Mervyn King on the eurozone crisis, and the failure of the monetary policy approach
Editor
Mervyn King also now understands that an expansionary fiscal policy, additional to the use of monetary policy, is the best way to facilitate the achievement of full employment with falling private debt.
In an article published in The Telegraph (UK) [1] he reportedly said at a launch of his new book, at a London School of Economics meeting, that the European depression is the inevitable result of ‘deliberate’ choices made by EU elites.
Continuing his scathing assault on the European economic and monetary union, he predicts that the beleaguered eurozone will need to be dismantled to free its weak members from unremitting austerity and record unemployment.
Lord King said he could never have envisaged an economic collapse of the depths of the 1930s returning to the shores of modern Europe. The fate of Greece since 2009 – which has suffered a contraction eclipsing the US inter-war depression – is an “appalling” example of economic policy failure:
” In the euro area, the countries in the periphery have nothing at all to offset austerity. They are simply being asked to cut total spending without any form of demand to compensate. I think that is a serious problem.
“The weakest eurozone members face little real choice but to return to their national currencies as the only way to plot a route back to economic growth and full employment … The long-term benefits outweigh the short-term costs.”
A solvency crisis?
In another article also published in The Telegraph (UK) [2] King elaborated on how the world economy’s fundamental disequilibrium remains unsolved. The following is an extract from that article:
“Dealing with the immediate symptoms of crises by taking short-term measures to maintain market confidence – usually by throwing money at it – only perpetuates the underlying disequilibrium.
“Almost every financial crisis starts with the belief that the provision of more liquidity is the answer, only for time to reveal that beneath the surface are genuine problems of solvency.

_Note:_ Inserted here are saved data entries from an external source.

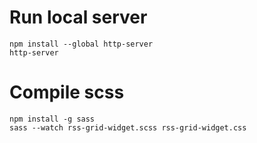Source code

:# Run local server

```
npm install --global http-server
http-server
```

# Compile scss

```
npm install -g sass
sass --watch rss-grid-widget.scss rss-grid-widget.css
```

“A reluctance to admit that the issue is solvency rather than liquidity – even if the provision of liquidity is part of a bridge to the right solution – lay at the heart of Japan’s slow response to its problems after the asset price bubble burst in the late 1980s, and different countries’ responses to the banking collapse in 2008, and the continuing woes of the euro area.
“Over the past two decades, successive American administrations dealt with the many financial crises around the world by acting on the assumption that the best way to restore market confidence was to provide liquidity – and lots of it.
“Political pressures will always favour the provision of liquidity; lasting solutions require a willingness to tackle the solvency issues.
“Fifty years from now, will our grandchildren ask why we lacked the courage to put in place reforms to stop a crisis happening again? I hope not. Events drive ideas, and the experience of crisis is driving economists to develop new ideas about how our economies work. They will be needed to overcome the power of vested interests and lobby groups.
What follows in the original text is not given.